We look in on a poor man with a wooden leg who hangs out in front of a fancy house in London. He has a stall that he uses for selling little bits of poetry and music that he makes up on the spot. He has been at this corner so long that he refers to himself as a member of the rich household he camps out in front of. For this reason, he always refers to the house as "Our House," although he's never seen the inside of it. The dude has a peg leg and is name is Silas Wegg (how's that for poem fodder?).
A clumsy old man walks up to Wegg and calls him "Sir." Usually, you wouldn't say "sir" to a poor peddler like Wegg, so we know this man doesn't understand customs.
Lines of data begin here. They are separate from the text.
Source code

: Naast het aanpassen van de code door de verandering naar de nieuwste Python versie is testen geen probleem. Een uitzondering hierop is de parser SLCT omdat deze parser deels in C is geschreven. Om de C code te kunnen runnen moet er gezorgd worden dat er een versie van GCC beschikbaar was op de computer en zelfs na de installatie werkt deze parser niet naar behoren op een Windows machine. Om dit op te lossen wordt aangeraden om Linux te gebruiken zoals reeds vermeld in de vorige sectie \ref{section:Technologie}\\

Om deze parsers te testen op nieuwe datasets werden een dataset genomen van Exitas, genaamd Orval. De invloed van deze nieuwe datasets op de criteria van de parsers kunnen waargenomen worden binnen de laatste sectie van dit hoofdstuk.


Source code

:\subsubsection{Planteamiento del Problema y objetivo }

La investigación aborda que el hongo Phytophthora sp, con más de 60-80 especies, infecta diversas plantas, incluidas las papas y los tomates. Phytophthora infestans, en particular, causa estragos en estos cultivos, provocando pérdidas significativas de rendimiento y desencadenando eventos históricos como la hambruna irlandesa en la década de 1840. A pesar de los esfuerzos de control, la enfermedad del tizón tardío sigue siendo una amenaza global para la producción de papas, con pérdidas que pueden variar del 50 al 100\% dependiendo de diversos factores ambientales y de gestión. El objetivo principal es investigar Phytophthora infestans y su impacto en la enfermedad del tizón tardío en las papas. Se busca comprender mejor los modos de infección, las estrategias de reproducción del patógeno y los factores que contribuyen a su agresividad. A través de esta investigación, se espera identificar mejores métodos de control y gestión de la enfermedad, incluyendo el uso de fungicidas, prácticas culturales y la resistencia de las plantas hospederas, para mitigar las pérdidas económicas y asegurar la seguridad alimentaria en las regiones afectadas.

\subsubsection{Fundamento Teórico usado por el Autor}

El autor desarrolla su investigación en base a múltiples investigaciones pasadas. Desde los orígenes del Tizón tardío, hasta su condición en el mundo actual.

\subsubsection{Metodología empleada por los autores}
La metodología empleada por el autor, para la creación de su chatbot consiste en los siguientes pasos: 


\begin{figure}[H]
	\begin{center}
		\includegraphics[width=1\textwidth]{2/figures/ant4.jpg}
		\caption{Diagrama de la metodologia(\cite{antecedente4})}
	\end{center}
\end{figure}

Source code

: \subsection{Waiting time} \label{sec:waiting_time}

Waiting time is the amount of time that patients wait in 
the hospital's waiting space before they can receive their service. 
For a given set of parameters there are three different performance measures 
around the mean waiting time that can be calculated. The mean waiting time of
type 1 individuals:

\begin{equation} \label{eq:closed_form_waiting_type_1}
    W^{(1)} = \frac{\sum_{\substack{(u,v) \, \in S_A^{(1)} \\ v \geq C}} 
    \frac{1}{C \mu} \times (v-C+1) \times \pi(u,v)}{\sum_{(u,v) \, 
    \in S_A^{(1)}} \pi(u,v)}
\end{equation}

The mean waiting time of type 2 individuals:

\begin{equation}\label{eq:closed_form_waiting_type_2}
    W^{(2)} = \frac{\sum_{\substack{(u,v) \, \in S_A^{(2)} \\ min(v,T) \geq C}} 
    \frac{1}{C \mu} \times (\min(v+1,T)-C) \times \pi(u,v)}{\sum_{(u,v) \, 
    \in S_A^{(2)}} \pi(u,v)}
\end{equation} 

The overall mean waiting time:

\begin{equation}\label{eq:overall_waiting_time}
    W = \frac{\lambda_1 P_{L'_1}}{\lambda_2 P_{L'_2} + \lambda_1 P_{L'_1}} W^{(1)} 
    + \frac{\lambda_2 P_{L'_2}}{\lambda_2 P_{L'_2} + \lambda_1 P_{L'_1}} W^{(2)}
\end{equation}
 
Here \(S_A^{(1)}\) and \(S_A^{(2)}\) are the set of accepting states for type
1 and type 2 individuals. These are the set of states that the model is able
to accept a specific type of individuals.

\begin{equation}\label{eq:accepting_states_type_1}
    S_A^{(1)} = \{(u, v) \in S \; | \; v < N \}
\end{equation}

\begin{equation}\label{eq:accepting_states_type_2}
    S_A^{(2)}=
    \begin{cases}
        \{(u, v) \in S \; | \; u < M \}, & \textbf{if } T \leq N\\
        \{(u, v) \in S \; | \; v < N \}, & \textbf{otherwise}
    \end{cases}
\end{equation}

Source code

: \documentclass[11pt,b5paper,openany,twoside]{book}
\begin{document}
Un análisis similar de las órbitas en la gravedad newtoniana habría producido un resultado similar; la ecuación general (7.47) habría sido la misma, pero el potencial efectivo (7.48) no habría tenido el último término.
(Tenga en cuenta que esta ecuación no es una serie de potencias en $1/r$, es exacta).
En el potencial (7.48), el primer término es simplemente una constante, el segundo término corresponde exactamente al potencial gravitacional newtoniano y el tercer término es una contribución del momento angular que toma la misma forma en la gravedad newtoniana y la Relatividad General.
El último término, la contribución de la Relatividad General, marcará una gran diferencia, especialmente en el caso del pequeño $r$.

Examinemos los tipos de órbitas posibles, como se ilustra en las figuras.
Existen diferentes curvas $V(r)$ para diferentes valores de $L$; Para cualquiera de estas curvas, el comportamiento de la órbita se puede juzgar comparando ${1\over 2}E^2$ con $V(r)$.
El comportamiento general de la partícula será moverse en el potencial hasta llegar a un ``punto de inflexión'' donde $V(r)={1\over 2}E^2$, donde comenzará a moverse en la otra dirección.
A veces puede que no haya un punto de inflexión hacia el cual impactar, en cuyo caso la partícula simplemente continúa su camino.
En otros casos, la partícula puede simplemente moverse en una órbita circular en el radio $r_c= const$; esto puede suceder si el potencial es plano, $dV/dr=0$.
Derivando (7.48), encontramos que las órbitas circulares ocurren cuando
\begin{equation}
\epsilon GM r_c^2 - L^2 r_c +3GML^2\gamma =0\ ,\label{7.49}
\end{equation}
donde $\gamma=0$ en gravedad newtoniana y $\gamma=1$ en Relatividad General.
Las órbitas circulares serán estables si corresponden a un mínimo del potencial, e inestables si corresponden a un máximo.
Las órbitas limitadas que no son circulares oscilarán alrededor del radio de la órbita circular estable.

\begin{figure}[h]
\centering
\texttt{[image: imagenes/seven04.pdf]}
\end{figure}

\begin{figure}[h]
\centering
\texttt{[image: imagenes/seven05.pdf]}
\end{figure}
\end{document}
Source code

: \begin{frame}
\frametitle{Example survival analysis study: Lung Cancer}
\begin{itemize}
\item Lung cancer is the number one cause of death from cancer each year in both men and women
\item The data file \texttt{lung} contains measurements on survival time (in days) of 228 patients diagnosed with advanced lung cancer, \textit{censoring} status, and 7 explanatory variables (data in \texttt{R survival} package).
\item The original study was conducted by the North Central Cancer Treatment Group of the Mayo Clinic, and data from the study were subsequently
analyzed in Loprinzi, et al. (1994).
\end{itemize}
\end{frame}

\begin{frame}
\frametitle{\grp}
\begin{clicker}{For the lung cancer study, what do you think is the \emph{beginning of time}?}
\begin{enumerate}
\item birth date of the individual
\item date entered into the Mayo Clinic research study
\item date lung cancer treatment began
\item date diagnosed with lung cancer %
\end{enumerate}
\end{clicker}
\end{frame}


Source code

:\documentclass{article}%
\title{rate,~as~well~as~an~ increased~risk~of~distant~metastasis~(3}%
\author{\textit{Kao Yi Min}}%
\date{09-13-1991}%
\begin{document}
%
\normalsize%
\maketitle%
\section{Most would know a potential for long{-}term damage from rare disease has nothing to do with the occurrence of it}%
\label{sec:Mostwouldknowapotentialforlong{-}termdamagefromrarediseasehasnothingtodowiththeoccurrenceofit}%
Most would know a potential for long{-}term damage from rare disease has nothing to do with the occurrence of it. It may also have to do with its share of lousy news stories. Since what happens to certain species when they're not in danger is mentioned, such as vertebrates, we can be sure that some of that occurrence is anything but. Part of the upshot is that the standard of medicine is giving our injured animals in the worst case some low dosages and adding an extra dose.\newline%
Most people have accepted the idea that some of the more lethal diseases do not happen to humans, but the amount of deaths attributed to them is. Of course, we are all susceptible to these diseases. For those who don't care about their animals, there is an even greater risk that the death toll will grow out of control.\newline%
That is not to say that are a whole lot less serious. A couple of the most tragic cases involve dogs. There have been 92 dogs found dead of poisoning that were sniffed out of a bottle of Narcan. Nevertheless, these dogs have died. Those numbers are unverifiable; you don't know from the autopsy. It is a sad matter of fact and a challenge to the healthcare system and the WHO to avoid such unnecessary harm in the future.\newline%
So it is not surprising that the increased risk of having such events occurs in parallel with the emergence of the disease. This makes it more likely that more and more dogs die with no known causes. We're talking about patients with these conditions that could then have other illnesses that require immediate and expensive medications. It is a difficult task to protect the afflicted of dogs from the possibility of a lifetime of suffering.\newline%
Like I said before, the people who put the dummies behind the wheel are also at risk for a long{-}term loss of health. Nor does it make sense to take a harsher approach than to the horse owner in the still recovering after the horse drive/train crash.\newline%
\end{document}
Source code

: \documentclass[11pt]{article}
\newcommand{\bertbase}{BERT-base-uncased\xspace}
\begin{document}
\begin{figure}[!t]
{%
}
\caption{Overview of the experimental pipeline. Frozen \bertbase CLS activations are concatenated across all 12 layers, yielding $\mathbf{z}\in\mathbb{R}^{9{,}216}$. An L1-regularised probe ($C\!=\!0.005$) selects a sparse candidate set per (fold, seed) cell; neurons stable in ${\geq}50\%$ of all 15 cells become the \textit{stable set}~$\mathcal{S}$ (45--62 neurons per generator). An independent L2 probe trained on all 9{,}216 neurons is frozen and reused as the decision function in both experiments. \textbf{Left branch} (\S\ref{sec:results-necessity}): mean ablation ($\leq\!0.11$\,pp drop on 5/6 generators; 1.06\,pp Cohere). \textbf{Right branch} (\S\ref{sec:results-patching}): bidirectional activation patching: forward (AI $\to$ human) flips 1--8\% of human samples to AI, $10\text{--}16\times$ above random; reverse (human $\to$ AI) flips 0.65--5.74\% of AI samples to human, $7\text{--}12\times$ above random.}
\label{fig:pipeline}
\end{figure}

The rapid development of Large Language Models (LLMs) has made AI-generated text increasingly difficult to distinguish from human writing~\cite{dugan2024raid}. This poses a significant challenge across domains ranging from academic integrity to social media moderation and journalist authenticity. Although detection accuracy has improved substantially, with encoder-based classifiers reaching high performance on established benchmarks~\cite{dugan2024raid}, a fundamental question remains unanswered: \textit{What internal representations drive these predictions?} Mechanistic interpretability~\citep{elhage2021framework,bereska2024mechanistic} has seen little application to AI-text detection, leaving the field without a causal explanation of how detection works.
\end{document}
The guy's name is Nicodemus Boffin, and he wants to hire Wegg to read to him. The old man is illiterate because he's spent his life as a servant. Turns out that this is the same old servant who inherited Old Man Harmon's money after John Harmon drowned. So now he's old, rich, and illiterate, and he wants to get some education by having Wegg read to him.
Wegg accepts the appointment after some serious haggling, which Boffin gives in to easily. The man cares about being read to, not about money.
Later that night, Wegg packs up his things and heads to Mr. Boffin's house. Before he gets down to business with Boffin, though, he asks for a few drinks and some supper. This dude knows how to get the most out of a deal, that's for sure.
From the moment that Wegg starts reading, Mr. Boffin is spellbound. They're reading about the rulers of the Roman Empire, and Boffin takes everything he hears as historical truth, even though a lot of it is pure legend.